** Opening PROVIDED INFORMATION block **

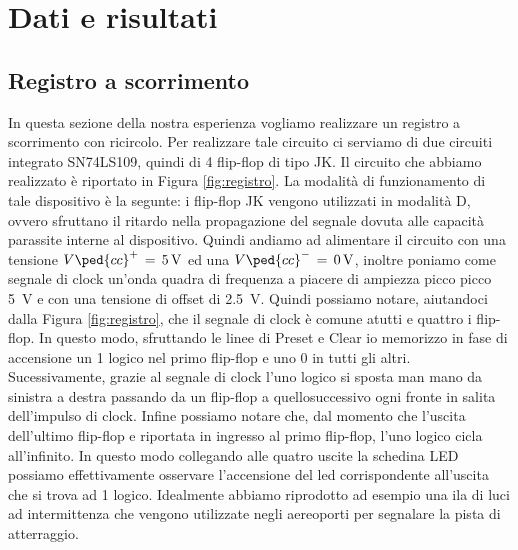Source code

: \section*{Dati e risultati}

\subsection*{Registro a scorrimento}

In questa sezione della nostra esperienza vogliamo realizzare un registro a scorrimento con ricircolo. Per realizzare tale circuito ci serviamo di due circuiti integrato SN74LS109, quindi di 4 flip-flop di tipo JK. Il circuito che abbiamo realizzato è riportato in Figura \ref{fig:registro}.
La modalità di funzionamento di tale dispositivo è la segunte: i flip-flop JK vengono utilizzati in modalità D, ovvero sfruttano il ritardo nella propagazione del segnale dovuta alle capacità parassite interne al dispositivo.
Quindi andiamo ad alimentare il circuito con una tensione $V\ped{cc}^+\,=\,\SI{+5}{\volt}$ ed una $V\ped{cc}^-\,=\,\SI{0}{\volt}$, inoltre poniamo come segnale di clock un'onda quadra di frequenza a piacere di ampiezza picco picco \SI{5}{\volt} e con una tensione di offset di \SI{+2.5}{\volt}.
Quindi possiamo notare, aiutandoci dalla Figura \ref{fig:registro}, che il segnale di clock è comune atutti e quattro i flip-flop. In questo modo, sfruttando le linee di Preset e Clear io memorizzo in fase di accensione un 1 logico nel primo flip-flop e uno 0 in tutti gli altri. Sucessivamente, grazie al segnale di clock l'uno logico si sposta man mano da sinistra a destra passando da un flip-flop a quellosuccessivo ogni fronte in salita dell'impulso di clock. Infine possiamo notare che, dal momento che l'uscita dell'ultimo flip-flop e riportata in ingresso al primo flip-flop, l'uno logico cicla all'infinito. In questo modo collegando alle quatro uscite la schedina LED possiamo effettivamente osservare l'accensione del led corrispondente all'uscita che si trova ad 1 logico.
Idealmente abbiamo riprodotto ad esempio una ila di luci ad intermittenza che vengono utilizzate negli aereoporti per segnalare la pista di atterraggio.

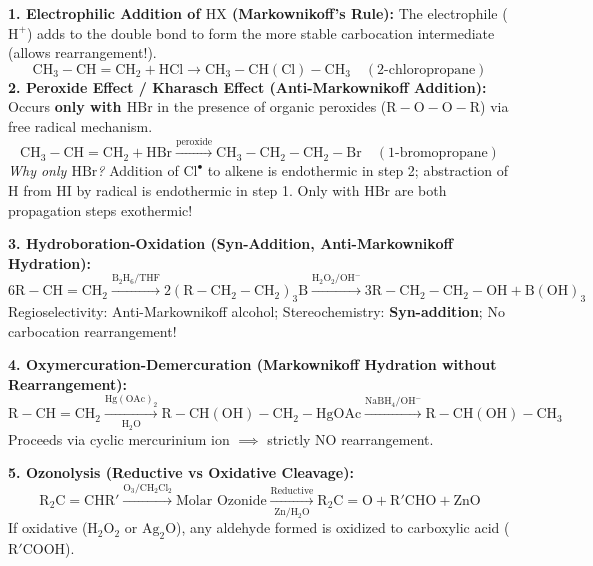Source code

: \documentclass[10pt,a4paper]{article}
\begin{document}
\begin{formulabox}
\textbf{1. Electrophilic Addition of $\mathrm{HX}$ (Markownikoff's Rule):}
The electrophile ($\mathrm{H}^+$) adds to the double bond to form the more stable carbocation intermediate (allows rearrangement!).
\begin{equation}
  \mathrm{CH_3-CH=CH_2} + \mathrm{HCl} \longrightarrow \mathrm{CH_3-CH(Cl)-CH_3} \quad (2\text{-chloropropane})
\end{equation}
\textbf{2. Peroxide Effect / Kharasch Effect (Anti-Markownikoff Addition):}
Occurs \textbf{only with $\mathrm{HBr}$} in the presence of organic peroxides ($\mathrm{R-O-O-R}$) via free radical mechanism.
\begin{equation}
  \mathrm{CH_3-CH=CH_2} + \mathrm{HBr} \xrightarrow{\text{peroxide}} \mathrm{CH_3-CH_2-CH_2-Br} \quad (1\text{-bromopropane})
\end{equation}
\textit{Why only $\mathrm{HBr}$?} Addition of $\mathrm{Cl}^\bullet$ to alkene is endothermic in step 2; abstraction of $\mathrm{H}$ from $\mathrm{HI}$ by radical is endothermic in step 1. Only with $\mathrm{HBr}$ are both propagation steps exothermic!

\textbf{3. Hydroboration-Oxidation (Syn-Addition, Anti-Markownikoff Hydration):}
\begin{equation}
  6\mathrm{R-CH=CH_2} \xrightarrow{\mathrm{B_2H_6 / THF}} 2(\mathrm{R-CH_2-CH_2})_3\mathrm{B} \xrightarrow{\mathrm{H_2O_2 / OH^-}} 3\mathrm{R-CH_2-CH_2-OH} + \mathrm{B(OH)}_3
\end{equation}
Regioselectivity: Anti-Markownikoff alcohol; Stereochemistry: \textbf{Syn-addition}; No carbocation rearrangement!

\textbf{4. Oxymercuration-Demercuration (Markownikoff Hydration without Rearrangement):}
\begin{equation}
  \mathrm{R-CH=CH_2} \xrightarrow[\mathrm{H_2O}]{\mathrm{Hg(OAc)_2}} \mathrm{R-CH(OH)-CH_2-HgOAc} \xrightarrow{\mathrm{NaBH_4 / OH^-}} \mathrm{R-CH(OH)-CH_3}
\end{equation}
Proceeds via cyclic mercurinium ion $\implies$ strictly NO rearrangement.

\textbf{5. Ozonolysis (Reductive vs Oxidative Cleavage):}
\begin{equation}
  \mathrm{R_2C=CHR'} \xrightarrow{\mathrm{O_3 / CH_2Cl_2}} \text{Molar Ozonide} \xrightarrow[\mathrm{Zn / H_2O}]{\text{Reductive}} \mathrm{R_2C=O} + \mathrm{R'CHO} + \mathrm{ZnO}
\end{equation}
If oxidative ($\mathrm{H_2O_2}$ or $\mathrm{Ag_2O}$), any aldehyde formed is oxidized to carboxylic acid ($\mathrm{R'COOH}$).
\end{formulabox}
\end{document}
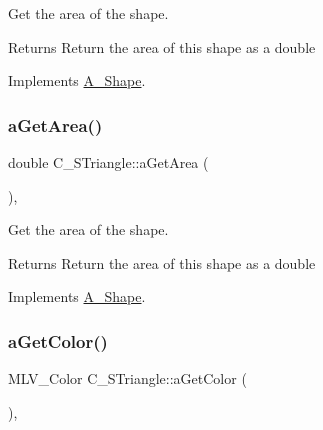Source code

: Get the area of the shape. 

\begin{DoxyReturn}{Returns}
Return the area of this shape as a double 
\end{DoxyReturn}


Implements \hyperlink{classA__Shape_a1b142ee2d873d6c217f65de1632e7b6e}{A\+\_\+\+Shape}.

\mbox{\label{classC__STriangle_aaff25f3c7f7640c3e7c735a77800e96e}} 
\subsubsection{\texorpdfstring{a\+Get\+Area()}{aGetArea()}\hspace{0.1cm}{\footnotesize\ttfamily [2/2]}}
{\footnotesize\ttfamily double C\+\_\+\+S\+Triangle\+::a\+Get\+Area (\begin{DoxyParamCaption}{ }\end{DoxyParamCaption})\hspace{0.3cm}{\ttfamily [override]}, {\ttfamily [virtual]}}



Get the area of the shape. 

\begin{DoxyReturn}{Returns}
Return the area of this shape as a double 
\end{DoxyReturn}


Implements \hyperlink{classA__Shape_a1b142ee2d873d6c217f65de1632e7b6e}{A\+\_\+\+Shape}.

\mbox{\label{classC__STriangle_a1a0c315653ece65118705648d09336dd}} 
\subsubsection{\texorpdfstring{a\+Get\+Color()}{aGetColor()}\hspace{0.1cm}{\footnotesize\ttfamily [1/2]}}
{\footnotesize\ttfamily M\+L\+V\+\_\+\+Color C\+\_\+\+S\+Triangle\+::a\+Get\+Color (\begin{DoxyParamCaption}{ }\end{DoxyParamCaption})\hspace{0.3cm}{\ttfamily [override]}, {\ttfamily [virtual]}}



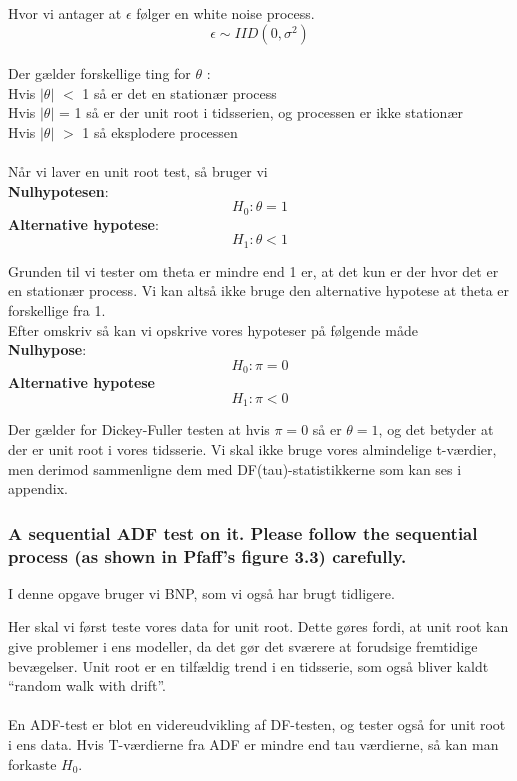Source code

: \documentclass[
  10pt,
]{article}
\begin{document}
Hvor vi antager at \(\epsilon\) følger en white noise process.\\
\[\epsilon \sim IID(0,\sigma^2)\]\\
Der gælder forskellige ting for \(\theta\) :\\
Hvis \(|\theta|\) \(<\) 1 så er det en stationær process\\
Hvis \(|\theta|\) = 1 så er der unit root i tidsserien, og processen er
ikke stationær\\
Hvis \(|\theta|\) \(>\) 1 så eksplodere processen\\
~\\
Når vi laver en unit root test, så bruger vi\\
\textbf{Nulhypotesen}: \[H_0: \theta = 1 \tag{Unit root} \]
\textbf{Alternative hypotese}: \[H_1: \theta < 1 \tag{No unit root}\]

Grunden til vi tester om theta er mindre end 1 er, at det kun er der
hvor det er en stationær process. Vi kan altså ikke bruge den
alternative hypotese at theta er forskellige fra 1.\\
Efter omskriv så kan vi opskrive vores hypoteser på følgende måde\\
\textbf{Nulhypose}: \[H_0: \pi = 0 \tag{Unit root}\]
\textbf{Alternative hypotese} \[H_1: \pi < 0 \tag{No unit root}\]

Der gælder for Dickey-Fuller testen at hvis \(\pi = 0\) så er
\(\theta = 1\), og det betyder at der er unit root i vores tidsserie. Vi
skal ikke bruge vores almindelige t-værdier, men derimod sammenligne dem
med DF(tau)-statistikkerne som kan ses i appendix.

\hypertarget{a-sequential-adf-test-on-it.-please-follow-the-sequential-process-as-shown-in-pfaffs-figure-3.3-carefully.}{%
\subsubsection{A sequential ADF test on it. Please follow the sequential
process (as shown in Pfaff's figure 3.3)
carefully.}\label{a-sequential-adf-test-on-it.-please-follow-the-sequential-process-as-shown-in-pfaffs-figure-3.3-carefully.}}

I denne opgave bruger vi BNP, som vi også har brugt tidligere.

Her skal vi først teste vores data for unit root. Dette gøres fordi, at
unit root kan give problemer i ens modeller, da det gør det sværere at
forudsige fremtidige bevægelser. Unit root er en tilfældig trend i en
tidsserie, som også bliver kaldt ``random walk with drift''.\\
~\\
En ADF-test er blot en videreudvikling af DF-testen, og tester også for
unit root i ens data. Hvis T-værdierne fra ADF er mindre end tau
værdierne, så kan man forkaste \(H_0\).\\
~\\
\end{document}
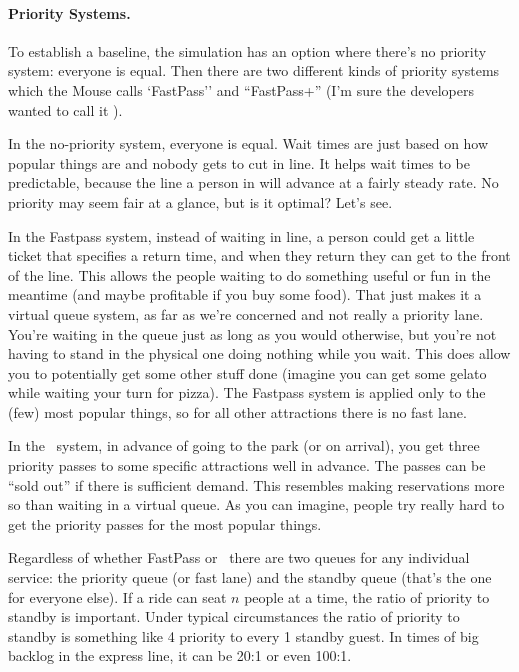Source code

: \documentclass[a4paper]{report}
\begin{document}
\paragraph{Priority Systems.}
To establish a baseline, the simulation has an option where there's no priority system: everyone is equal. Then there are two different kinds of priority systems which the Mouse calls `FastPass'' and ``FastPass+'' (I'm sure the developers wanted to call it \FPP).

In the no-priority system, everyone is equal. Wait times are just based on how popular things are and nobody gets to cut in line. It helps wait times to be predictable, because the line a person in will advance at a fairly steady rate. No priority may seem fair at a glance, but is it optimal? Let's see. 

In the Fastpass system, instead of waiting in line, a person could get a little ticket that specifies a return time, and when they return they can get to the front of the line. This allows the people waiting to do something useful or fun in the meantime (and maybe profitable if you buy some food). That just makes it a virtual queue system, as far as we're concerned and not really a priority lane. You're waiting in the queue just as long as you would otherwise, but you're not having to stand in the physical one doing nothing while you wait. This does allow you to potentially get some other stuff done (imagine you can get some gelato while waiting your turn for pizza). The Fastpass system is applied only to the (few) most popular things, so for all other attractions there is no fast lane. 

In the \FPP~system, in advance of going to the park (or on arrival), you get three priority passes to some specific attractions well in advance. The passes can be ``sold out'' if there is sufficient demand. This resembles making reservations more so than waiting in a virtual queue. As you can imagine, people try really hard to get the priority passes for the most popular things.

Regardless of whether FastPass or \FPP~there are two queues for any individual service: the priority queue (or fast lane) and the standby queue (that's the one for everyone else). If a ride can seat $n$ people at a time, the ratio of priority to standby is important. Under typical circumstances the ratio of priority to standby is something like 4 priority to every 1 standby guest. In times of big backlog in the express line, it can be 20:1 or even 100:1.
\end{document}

** Closing PROVIDED INFORMATION block **

_PROBLEM DETAILS_: Nothing but an exact copy is asked for: the lines from the start of the records through the line with "La modalità di", both ends included, minus any pictures.

_SOLUTION TO THE PROBLEM_:
Source code

: \section*{Dati e risultati}

\subsection*{Registro a scorrimento}

In questa sezione della nostra esperienza vogliamo realizzare un registro a scorrimento con ricircolo. Per realizzare tale circuito ci serviamo di due circuiti integrato SN74LS109, quindi di 4 flip-flop di tipo JK. Il circuito che abbiamo realizzato è riportato in Figura \ref{fig:registro}.
La modalità di funzionamento di tale dispositivo è la segunte: i flip-flop JK vengono utilizzati in modalità D, ovvero sfruttano il ritardo nella propagazione del segnale dovuta alle capacità parassite interne al dispositivo.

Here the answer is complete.